Q: What is therapy?

Therapy is a joint collaboration between therapist and client, in which both parties work towards resolving a problem which the client has presented with. The therapist assists the cleint in understanding the maladaptive patterns of relating that may be contributing to his problems. Therapy also assists individuals and couples in developing more adaptive coping skills.

Q: Who needs therapy?

Therapy can assist with a number of issues, it is important in cases with their is a physical component to your presenting problem, to first seek medical advice before embarking on psychotherapy.  Therapy is geared towards assisting anyone in psychological distress, who is unable to manage their current levels of distress.

Q: Do I need counselling?

This is a difficult question to answer and ultimately the decision rests with you. In general thoguh if you find that your problem is beginning to impact significantly on your interpersonal relationships or work functioning, it is a good idea to seek counselling.

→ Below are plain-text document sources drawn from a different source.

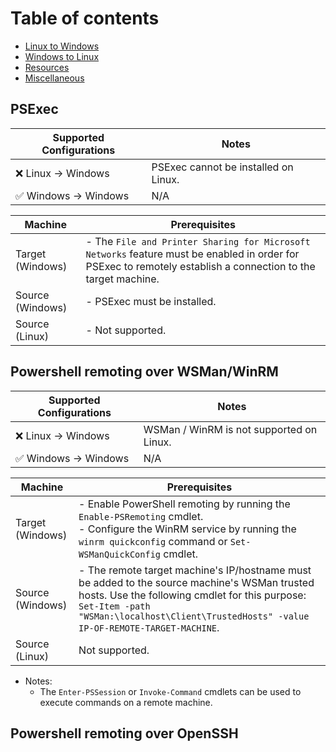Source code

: # Table of contents

- [Linux to Windows](./linux-to-windows.md)
- [Windows to Linux](./windows-to-linux.md)
- [Resources](./resouces.md)
- [Miscellaneous](./misc.md)


## PSExec

| Supported Configurations | Notes                                |
| ------------------------ | ------------------------------------ |
| ❌ Linux -> Windows       | PSExec cannot be installed on Linux. |
| ✅ Windows -> Windows     | N/A                                  |

| Machine          | Prerequisites                                                                                                                                                 |
| ---------------- | ------------------------------------------------------------------------------------------------------------------------------------------------------------- |
| Target (Windows) | - The `File and Printer Sharing for Microsoft Networks` feature must be enabled in order for PSExec to remotely establish a connection to the target machine. |
| Source (Windows) | - PSExec must be installed.                                                                                                                                   |
| Source (Linux)   | - Not supported.                                                                                                                                              |

## Powershell remoting over WSMan/WinRM

| Supported Configurations | Notes                                    |
| ------------------------ | ---------------------------------------- |
| ❌ Linux -> Windows       | WSMan / WinRM is not supported on Linux. |
| ✅ Windows -> Windows     | N/A                                      |

| Machine          | Prerequisites                                                                                                                                                                                                                               |
| ---------------- | ------------------------------------------------------------------------------------------------------------------------------------------------------------------------------------------------------------------------------------------- |
| Target (Windows) | - Enable PowerShell remoting by running the `Enable-PSRemoting` cmdlet.<br>- Configure the WinRM service by running the `winrm quickconfig` command or `Set-WSManQuickConfig` cmdlet.                                                       |
| Source (Windows) | - The remote target machine's IP/hostname must be added to the source machine's WSMan trusted hosts. Use the following cmdlet for this purpose: `Set-Item -path "WSMan:\localhost\Client\TrustedHosts" -value IP-OF-REMOTE-TARGET-MACHINE`. |
| Source (Linux)   | Not supported.                                                                                                                                                                                                                              |

- Notes:
  - The `Enter-PSSession` or `Invoke-Command` cmdlets can be used to execute commands on a remote machine.

## Powershell remoting over OpenSSH
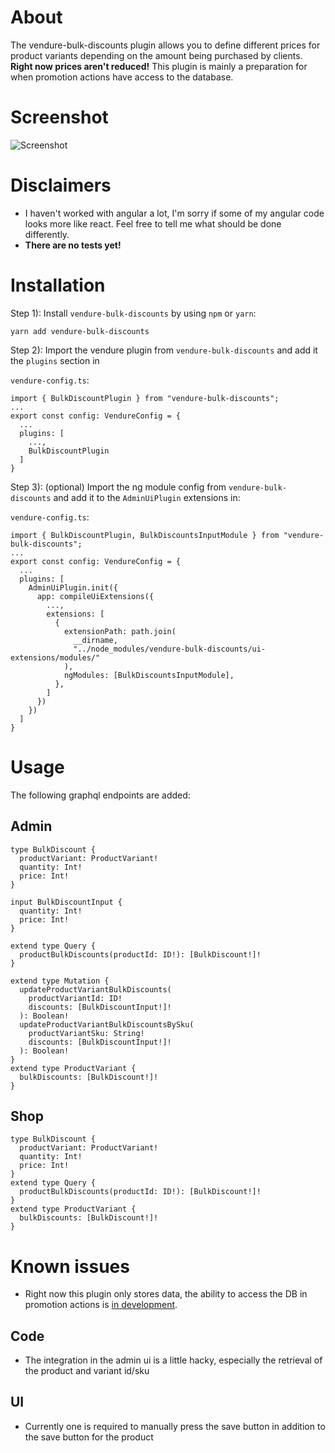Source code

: # About

The vendure-bulk-discounts plugin allows you to define different prices for product variants depending on the amount being purchased by clients. **Right now prices aren't reduced!** This plugin is mainly a preparation for when promotion actions have access to the database.

# Screenshot
![Screenshot](https://raw.githubusercontent.com/Tyratox/vendure-bulk-discounts/master/screenshot.png)

# Disclaimers

- I haven't worked with angular a lot, I'm sorry if some of my angular code looks more like react. Feel free to tell me what should be done differently.
- **There are no tests yet!**

# Installation

Step 1): Install `vendure-bulk-discounts` by using `npm` or `yarn`:

`yarn add vendure-bulk-discounts`

Step 2): Import the vendure plugin from `vendure-bulk-discounts` and add it the `plugins` section in

`vendure-config.ts`:
	
	import { BulkDiscountPlugin } from "vendure-bulk-discounts";
	...
	export const config: VendureConfig = {
	  ...
	  plugins: [
	    ...,
		BulkDiscountPlugin
	  ]
	}

Step 3): (optional) Import the ng module config from `vendure-bulk-discounts` and add it to the `AdminUiPlugin` extensions in:

`vendure-config.ts`:
    
    import { BulkDiscountPlugin, BulkDiscountsInputModule } from "vendure-bulk-discounts";
	...
	export const config: VendureConfig = {
	  ...
	  plugins: [
	    AdminUiPlugin.init({
		  app: compileUiExtensions({
		    ...,
			extensions: [
			  {
			    extensionPath: path.join(
				  __dirname,
				  "../node_modules/vendure-bulk-discounts/ui-extensions/modules/"
				),
				ngModules: [BulkDiscountsInputModule],
			  },
			]
		  })
		})
	  ]
	}

# Usage

The following graphql endpoints are added:

## Admin

	type BulkDiscount {
	  productVariant: ProductVariant!
	  quantity: Int!
	  price: Int!
	}
	
	input BulkDiscountInput {
	  quantity: Int!
	  price: Int!
	}
    
	extend type Query {
	  productBulkDiscounts(productId: ID!): [BulkDiscount!]!
	}
    
	extend type Mutation {
	  updateProductVariantBulkDiscounts(
	    productVariantId: ID!
	    discounts: [BulkDiscountInput!]!
	  ): Boolean!
	  updateProductVariantBulkDiscountsBySku(
	    productVariantSku: String!
        discounts: [BulkDiscountInput!]!
	  ): Boolean!
	}
	extend type ProductVariant {
	  bulkDiscounts: [BulkDiscount!]!
	}

## Shop

	type BulkDiscount {
	  productVariant: ProductVariant!
	  quantity: Int!
	  price: Int!
	}
	extend type Query {
	  productBulkDiscounts(productId: ID!): [BulkDiscount!]!
	}
	extend type ProductVariant {
	  bulkDiscounts: [BulkDiscount!]!
	}

# Known issues

- Right now this plugin only stores data, the ability to access the DB in promotion actions is [in development](https://github.com/vendure-ecommerce/vendure/issues/303).

## Code
- The integration in the admin ui is a little hacky, especially the retrieval of the product and variant id/sku

## UI
- Currently one is required to manually press the save button in addition to the save button for the product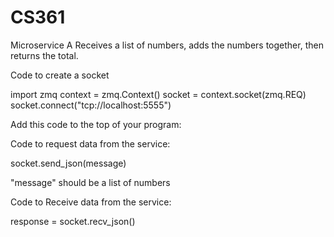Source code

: # CS361
Microservice A
Receives a list of numbers, adds the numbers together, then returns the total.

Code to create a socket

import zmq
context = zmq.Context()
socket = context.socket(zmq.REQ)
socket.connect("tcp://localhost:5555")

Add this code to the top of your program:


Code to request data from the service:

socket.send_json(message)

"message" should be a list of numbers


Code to Receive data from the service:

response = socket.recv_json()
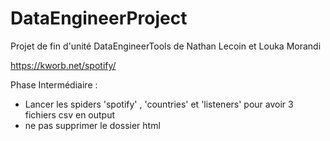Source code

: # DataEngineerProject
Projet de fin d'unité DataEngineerTools de Nathan Lecoin et Louka Morandi 

https://kworb.net/spotify/

Phase Intermédiaire : 

- Lancer les spiders 'spotify' , 'countries' et 'listeners' pour avoir 3 fichiers csv en output
- ne pas supprimer le dossier html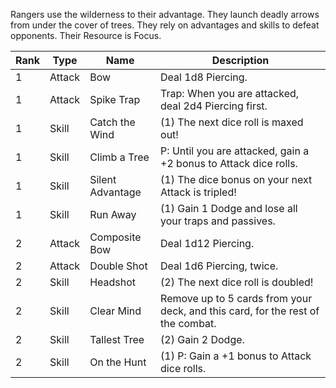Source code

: Rangers use the wilderness to their advantage.
They launch deadly arrows from under the cover of trees.
They rely on advantages and skills to defeat opponents.
Their Resource is Focus.

| Rank | Type | Name | Description |
| ---- | ---- | ---- | ---- |
| 1 | Attack | Bow | Deal 1d8 Piercing. |
| 1 | Attack | Spike Trap | Trap: When you are attacked, deal 2d4 Piercing first. |
| 1 | Skill | Catch the Wind | (1) The next dice roll is maxed out! |
| 1 | Skill | Climb a Tree | P: Until you are attacked, gain a +2 bonus to Attack dice rolls. |
| 1 | Skill | Silent Advantage | (1) The dice bonus on your next Attack is tripled! |
| 1 | Skill | Run Away | (1) Gain 1 Dodge and lose all your traps and passives. |
| 2 | Attack | Composite Bow | Deal 1d12 Piercing. |
| 2 | Attack | Double Shot | Deal 1d6 Piercing, twice. |
| 2 | Skill | Headshot | (2) The next dice roll is doubled! |
| 2 | Skill | Clear Mind | Remove up to 5 cards from your deck, and this card, for the rest of the combat. |
| 2 | Skill | Tallest Tree | (2) Gain 2 Dodge. |
| 2 | Skill | On the Hunt | (1) P: Gain a +1 bonus to Attack dice rolls.  |

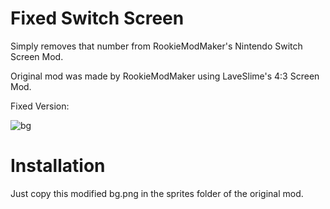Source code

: # Fixed Switch Screen 

Simply removes that number from RookieModMaker's Nintendo Switch Screen Mod.

Original mod was made by RookieModMaker using LaveSlime's 4:3 Screen Mod.

Fixed Version:

![bg](https://user-images.githubusercontent.com/84611854/221634148-0b206521-2dc0-4fb7-89e2-1f49f13e12d1.png)

# Installation 

Just copy this modified bg.png in the sprites folder of the original mod.
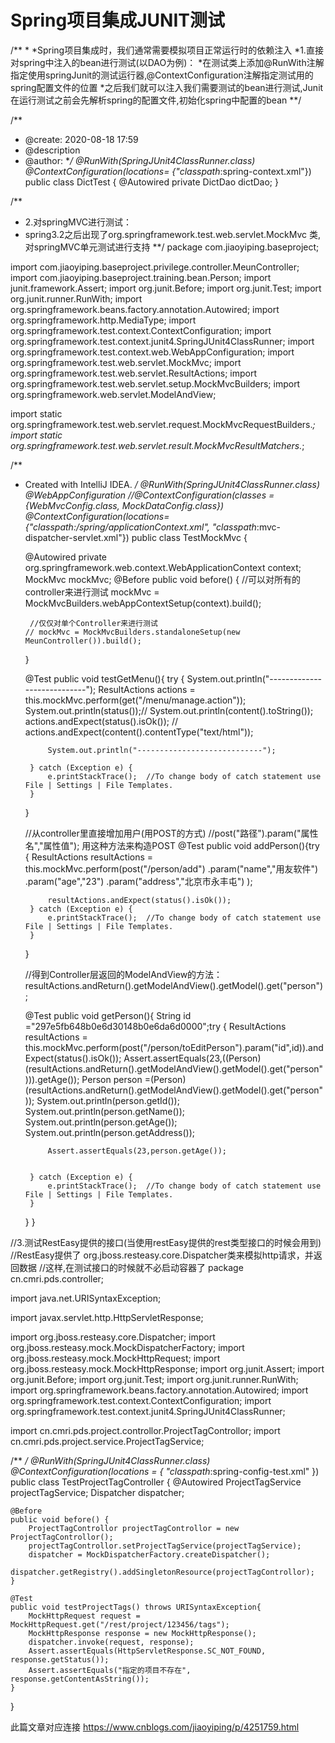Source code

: # Spring项目集成JUNIT测试
/**
*
*Spring项目集成时，我们通常需要模拟项目正常运行时的依赖注入
*1.直接对spring中注入的bean进行测试(以DAO为例)：
*在测试类上添加@RunWith注解指定使用springJunit的测试运行器,@ContextConfiguration注解指定测试用的spring配置文件的位置
*之后我们就可以注入我们需要测试的bean进行测试,Junit在运行测试之前会先解析spring的配置文件,初始化spring中配置的bean
**/

/**
 * @create: 2020-08-18 17:59
 * @description
 * @author:
 **/
@RunWith(SpringJUnit4ClassRunner.class)
@ContextConfiguration(locations= {"classpath*:spring-context.xml"})
public class DictTest {
    @Autowired
    private DictDao dictDao;
}

/**
  * 2.对springMVC进行测试：
  * spring3.2之后出现了org.springframework.test.web.servlet.MockMvc 类,对springMVC单元测试进行支持
**/
package com.jiaoyiping.baseproject;

import com.jiaoyiping.baseproject.privilege.controller.MeunController;
import com.jiaoyiping.baseproject.training.bean.Person;
import junit.framework.Assert;
import org.junit.Before;
import org.junit.Test;
import org.junit.runner.RunWith;
import org.springframework.beans.factory.annotation.Autowired;
import org.springframework.http.MediaType;
import org.springframework.test.context.ContextConfiguration;
import org.springframework.test.context.junit4.SpringJUnit4ClassRunner;
import org.springframework.test.context.web.WebAppConfiguration;
import org.springframework.test.web.servlet.MockMvc;
import org.springframework.test.web.servlet.ResultActions;
import org.springframework.test.web.servlet.setup.MockMvcBuilders;
import org.springframework.web.servlet.ModelAndView;

import static org.springframework.test.web.servlet.request.MockMvcRequestBuilders.*;
import static org.springframework.test.web.servlet.result.MockMvcResultMatchers.*;

/**
 * Created with IntelliJ IDEA.
 */
@RunWith(SpringJUnit4ClassRunner.class)
@WebAppConfiguration
//@ContextConfiguration(classes = {WebMvcConfig.class, MockDataConfig.class})
@ContextConfiguration(locations={"classpath:/spring/applicationContext.xml", "classpath*:mvc-dispatcher-servlet.xml"})
public class TestMockMvc {

    @Autowired
    private org.springframework.web.context.WebApplicationContext context;
    MockMvc mockMvc;
    @Before
    public void before() {
        //可以对所有的controller来进行测试
        mockMvc = MockMvcBuilders.webAppContextSetup(context).build();

        //仅仅对单个Controller来进行测试
       // mockMvc = MockMvcBuilders.standaloneSetup(new MeunController()).build();
    }

    @Test
    public void testGetMenu(){
        try {
            System.out.println("----------------------------");
            ResultActions actions =
            this.mockMvc.perform(get("/menu/manage.action"));
            System.out.println(status());//
            System.out.println(content().toString());
            actions.andExpect(status().isOk());
//            actions.andExpect(content().contentType("text/html"));

            System.out.println("----------------------------");

        } catch (Exception e) {
            e.printStackTrace();  //To change body of catch statement use File | Settings | File Templates.
        }
    }

    //从controller里直接增加用户(用POST的方式)
    //post("路径").param("属性名","属性值");  用这种方法来构造POST
    @Test
    public void addPerson(){try {
                    ResultActions resultActions =
                    this.mockMvc.perform(post("/person/add")
                    .param("name","用友软件")
                    .param("age","23")
                    .param("address","北京市永丰屯")
            );

            resultActions.andExpect(status().isOk());
        } catch (Exception e) {
            e.printStackTrace();  //To change body of catch statement use File | Settings | File Templates.
        }
    }

    //得到Controller层返回的ModelAndView的方法：resultActions.andReturn().getModelAndView().getModel().get("person");



    @Test
    public void getPerson(){
        String id ="297e5fb648b0e6d30148b0e6da6d0000";try {
            ResultActions resultActions = this.mockMvc.perform(post("/person/toEditPerson").param("id",id)).andExpect(status().isOk());
            Assert.assertEquals(23,((Person)(resultActions.andReturn().getModelAndView().getModel().get("person"))).getAge());
            Person person =(Person)(resultActions.andReturn().getModelAndView().getModel().get("person"));
            System.out.println(person.getId());
            System.out.println(person.getName());
            System.out.println(person.getAge());
            System.out.println(person.getAddress());

            Assert.assertEquals(23,person.getAge());


        } catch (Exception e) {
            e.printStackTrace();  //To change body of catch statement use File | Settings | File Templates.
        }
    }
}

//3.测试RestEasy提供的接口(当使用restEasy提供的rest类型接口的时候会用到)
//RestEasy提供了 org.jboss.resteasy.core.Dispatcher类来模拟http请求，并返回数据
//这样,在测试接口的时候就不必启动容器了
package cn.cmri.pds.controller;

import java.net.URISyntaxException;

import javax.servlet.http.HttpServletResponse;

import org.jboss.resteasy.core.Dispatcher;
import org.jboss.resteasy.mock.MockDispatcherFactory;
import org.jboss.resteasy.mock.MockHttpRequest;
import org.jboss.resteasy.mock.MockHttpResponse;
import org.junit.Assert;
import org.junit.Before;
import org.junit.Test;
import org.junit.runner.RunWith;
import org.springframework.beans.factory.annotation.Autowired;
import org.springframework.test.context.ContextConfiguration;
import org.springframework.test.context.junit4.SpringJUnit4ClassRunner;

import cn.cmri.pds.project.controllor.ProjectTagControllor;
import cn.cmri.pds.project.service.ProjectTagService;

/**
 */
@RunWith(SpringJUnit4ClassRunner.class)
@ContextConfiguration(locations = { "classpath*:spring-config-test.xml" })
public class TestProjectTagController {
    @Autowired
    ProjectTagService projectTagService;
    Dispatcher dispatcher;

    @Before
    public void before() {
        ProjectTagControllor projectTagControllor = new ProjectTagControllor();
        projectTagControllor.setProjectTagService(projectTagService);
        dispatcher = MockDispatcherFactory.createDispatcher();
        dispatcher.getRegistry().addSingletonResource(projectTagControllor);
    }

    @Test
    public void testProjectTags() throws URISyntaxException{
        MockHttpRequest request = MockHttpRequest.get("/rest/project/123456/tags");
        MockHttpResponse response = new MockHttpResponse();
        dispatcher.invoke(request, response);
        Assert.assertEquals(HttpServletResponse.SC_NOT_FOUND, response.getStatus());
        Assert.assertEquals("指定的项目不存在", response.getContentAsString());
    }
    

}


此篇文章对应连接
https://www.cnblogs.com/jiaoyiping/p/4251759.html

If your still unsure it may be better to see a psychotherapist for a session or contact us via e-mail and we will be able to give you some indication of whether you need counselling or another form of intervention

Q: How will the therapist help me get over my problem?

A: This is a frequent question that is posed by many clients at the beginning of their therapies. Typically in these cases the client wants to get rid of the presenting problem and one can understand this desire. The presenting problem however is regarded as a symptom of a much deeper issue and signals to the client and therapist that there is something much deeper feeling the need for the symptom to occur. The therapist’s task is to assist the client in the process of unpacking the various hidden meanings of a symptom. As such the therapeutic process is a joint collaboration between therapist and client.

Q: Will my therapist give me advice regarding my problems?

A: While there may be occasions upon which a therapist provides explicit advice to a client regarding a specific issue, the therapist task is to provide the Cl with a space to reflect upon themselves and develop insight into their relationships. As such the most prominent goal of therapy is to increase the client’s autonomy rather than encouraging a sense of dependency.

Q: How long will I have to stay in therapy?

A: This is often a difficult question to answer, particularly at the outset of treatment. The duration of therapy usually depends on the nature of the presenting problem. In the case of a clear precipitating event (i.e. trauma, bereavement, etc) it is more likely that the duration will be shorter, usually lasting six to twelve sessions. In the case of problems that are more vague or less defined with no clear precipitating event, it is likely that the duration will be longer particularly in cases where the problem is long-standing (i.e. eating disorders). The therapist typically sees the client once a week but in some cases may see the client twice a month.

Q: Will it help to tell my spouse to go?

A: In some cases it may be beneficial for a spouse to attend counselling, particularly in the case of relationship issues. If your spouse is unwilling to attend however it may help to spell out to them the fact that you need their support in your individual counselling and that the counselling is not intended to be punitive towards them. In general it is better for an individual to be responsible for making their own decision to enter therapy, but if you notice your spouse struggling it may helpful to suggest that they seek professional help.